Uno sciopero non autorizzato ma programmato quello di ieri nella regione nordoccidentale di Rustenburg, a ridosso di Johannesburg. Migliaia di minatori hanno incrociato le braccia rifiutandosi di scendere nelle miniere della britannica Lonmin, terzo produttore mondiale di platino. Dalle prime ore della mattina, al grido di «Abbasso il Num» e armati di bastoni hanno marciato verso la collina nei pressi di Marikana prima di riunirsi nello stadio vicino in attesa dei rappresentanti sindacali.

Verso sera, su invito di uno degli organizzatori avrebbero lasciato il posto ripromettendosi di tornare oggi, in un clima di alta tensione e di minacce rivolte contro quelli che si presenteranno invece al lavoro apostrofati in Zulu «ratti». Intimidazioni e rabbia che agitano lo spettro di altre violenze e la paura di sanguinosi disordini, sempre latenti e mai del tutto sopiti nella regione mineraria sudafricana delle multinazionali del platino, teatro lo scorso anno di scioperi selvaggi sfociati nel più brutale scontro con la polizia dalla fine dell’apartheid.

Almeno 34 furono i morti in quello noto come “massacro di Marikana” e su cui è in corso l’indagine di una commissione d’inchiesta governativa. Benché non siano del tutto chiare le ragioni di questo ennesimo sciopero selvaggio, molto presumibilmente a scatenare la rabbia dei lavoratori pare sia stata l’uccisione tre giorni fa di un sindacalista dell’Association of Mineworkers and Construction Union (Amcu) che avrebbe dovuto essere ascoltato il giorno dopo come testimone dalla commissione governativa d’inchiesta sulle violenze di Marikana.

A rendere più incandescente la situazione, infatti, la lotta intestina esplosa già nel 2012 tra il National Union of Mine Workers (Num), il sindacato storico del settore e alleato politico dell’African National Congress (Anc) – partito di governo dal 1994 – e il più radicale Amcu riconosciuto al momento come il sindacato maggioritario all’interno della Lonmin, dopo che in migliaia nel 2012 hanno lasciato il Num per passare tra le sue file.
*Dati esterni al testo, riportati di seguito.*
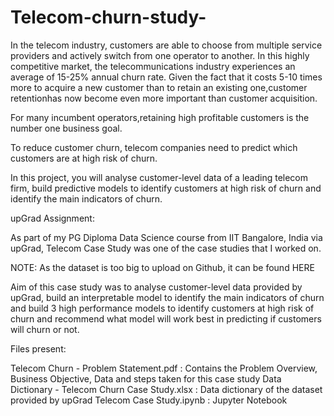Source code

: # Telecom-churn-study-
In the telecom industry, customers are able to choose from multiple service providers and actively switch from one operator to another. In this highly competitive market, the telecommunications industry experiences an average of 15-25% annual churn rate. Given the fact that it costs 5-10 times more to acquire a new customer than to retain an existing one,customer retentionhas now become even more important than customer acquisition.

For many incumbent operators,retaining high profitable customers is the number one business goal.

To reduce customer churn, telecom companies need to predict which customers are at high risk of churn.

In this project, you will analyse customer-level data of a leading telecom firm, build predictive models to identify customers at high risk of churn and identify the main indicators of churn.

upGrad Assignment:

As part of my PG Diploma Data Science course from IIT Bangalore, India via upGrad, Telecom Case Study was one of the case studies that I worked on.

NOTE: As the dataset is too big to upload on Github, it can be found HERE

Aim of this case study was to analyse customer-level data provided by upGrad, build an interpretable model to identify the main indicators of churn and build 3 high performance models to identify customers at high risk of churn and recommend what model will work best in predicting if customers will churn or not.

Files present:

Telecom Churn - Problem Statement.pdf : Contains the Problem Overview, Business Objective, Data and steps taken for this case study
Data Dictionary - Telecom Churn Case Study.xlsx : Data dictionary of the dataset provided by upGrad
Telecom Case Study.ipynb : Jupyter Notebook
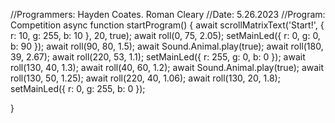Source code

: //Programmers: Hayden Coates.  Roman Cleary 
//Date: 5.26.2023
//Program: Competition
async function startProgram() {
	await scrollMatrixText('Start!', { r: 10, g: 255, b: 10 }, 20, true);
	await roll(0, 75, 2.05);
	setMainLed({ r: 0, g: 0, b: 90 });
	await roll(90, 80, 1.5);
    await Sound.Animal.play(true);
	await roll(180, 39, 2.67);
	await roll(220, 53, 1.1);
	setMainLed({ r: 255, g: 0, b: 0 });
	await roll(130, 40, 1.3);
	await roll(40, 60, 1.2);
	await Sound.Animal.play(true);
	await roll(130, 50, 1.25);
	await roll(220, 40, 1.06);
	await roll(130, 20, 1.8);
	setMainLed({ r: 0, g: 255, b: 0 });







	

}

	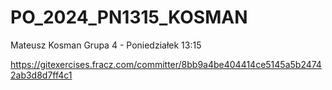 # PO_2024_PN1315_KOSMAN

Mateusz Kosman
Grupa 4 - Poniedziałek 13:15

https://gitexercises.fracz.com/committer/8bb9a4be404414ce5145a5b24742ab3d8d7ff4c1

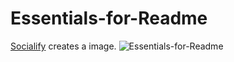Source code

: # Essentials-for-Readme

[Socialify](https://socialify.git.ci) creates a image.
![Essentials-for-Readme](https://socialify.git.ci/harsh1x4/Essentials-for-Readme/image?font=Raleway&language=1&name=1&owner=1&pattern=Charlie%20Brown&theme=Dark)
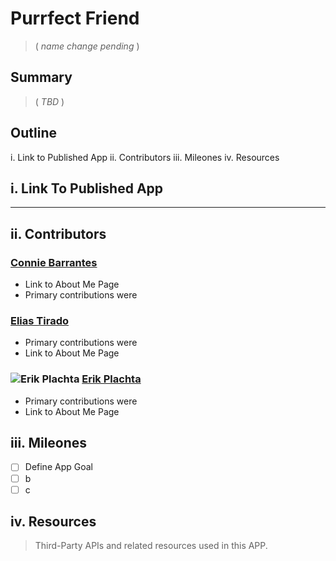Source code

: # Purrfect Friend   
> ( *name change pending* )

## Summary 

> ( *TBD* )
## Outline

i. Link to Published App
ii. Contributors
iii. Mileones
iv. Resources

## i. Link To Published App

---

## ii. Contributors

### [Connie Barrantes]()

- Link to About Me Page
- Primary contributions were

### [Elias Tirado]()

- Primary contributions were
- Link to About Me Page

### ![Erik Plachta](https://s.gravatar.com/avatar/cde2e5381aa5e6d8d0220c46edee8f88?s=30) [Erik Plachta](www.github.com/erikplachta)

- Primary contributions were
- Link to About Me Page


## iii. Mileones

- [ ] Define App Goal
- [ ] b
- [ ] c

## iv. Resources

> Third-Party APIs and related resources used in this APP.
E proprio contro i sostenitori del Num si erano scagliate nei giorni scorsi le accuse dei vertici dell’AMcu per l’omicidio del rappresentante sindacale.

Lo sciopero di ieri e il taglio dei 6.000 posti di lavoro annunciato venerdì scorso dall’Anglo American Platinum mettono sotto scacco l’Anc, già al centro di pesanti critiche per la gestione della crisi dello scorso anno e per l’incapacità, diciannove anni dopo la fine dell’apartheid, di affrontare importanti emergenze sociali. Intanto, il portavoce della Lonmin, Sue Vey, ha invitato i minatori a riprendere le attività aggiungendo che la continuazione delle proteste metterà inevitabilmente a rischio ulteriori posti di lavoro oltre ad avere gravi ripercussioni sull’azienda.

Lo sciopero è scoppiato mentre a Londra si svolge l’evento annuale del Platinum Week tra dirigenti e analisti del settore, e una settimana dopo le dichiarazioni dell’amministratore delegato della Lonmin, Simon Scott che ha invitato i sindacati a frenare le aspettative per le ormai prossime trattative salariali. «Anche se i risultati stanno registrando miglioramenti significativi rispetto allo scorso anno, questo non è ancora un settore che sta facendo un sacco di soldi», avrebbe detto Scott alla Reuters. La realtà spesso ignorata è che le rivolte e le inquietudini in questo come in altri settori sono fortemente radicate nelle evidenti disparità di reddito e nei salari bassi di una forza lavoro che è in gran parte semianalfabeta e vittima oltreché delle logiche di mercato anche delle forti rivalità sindacali.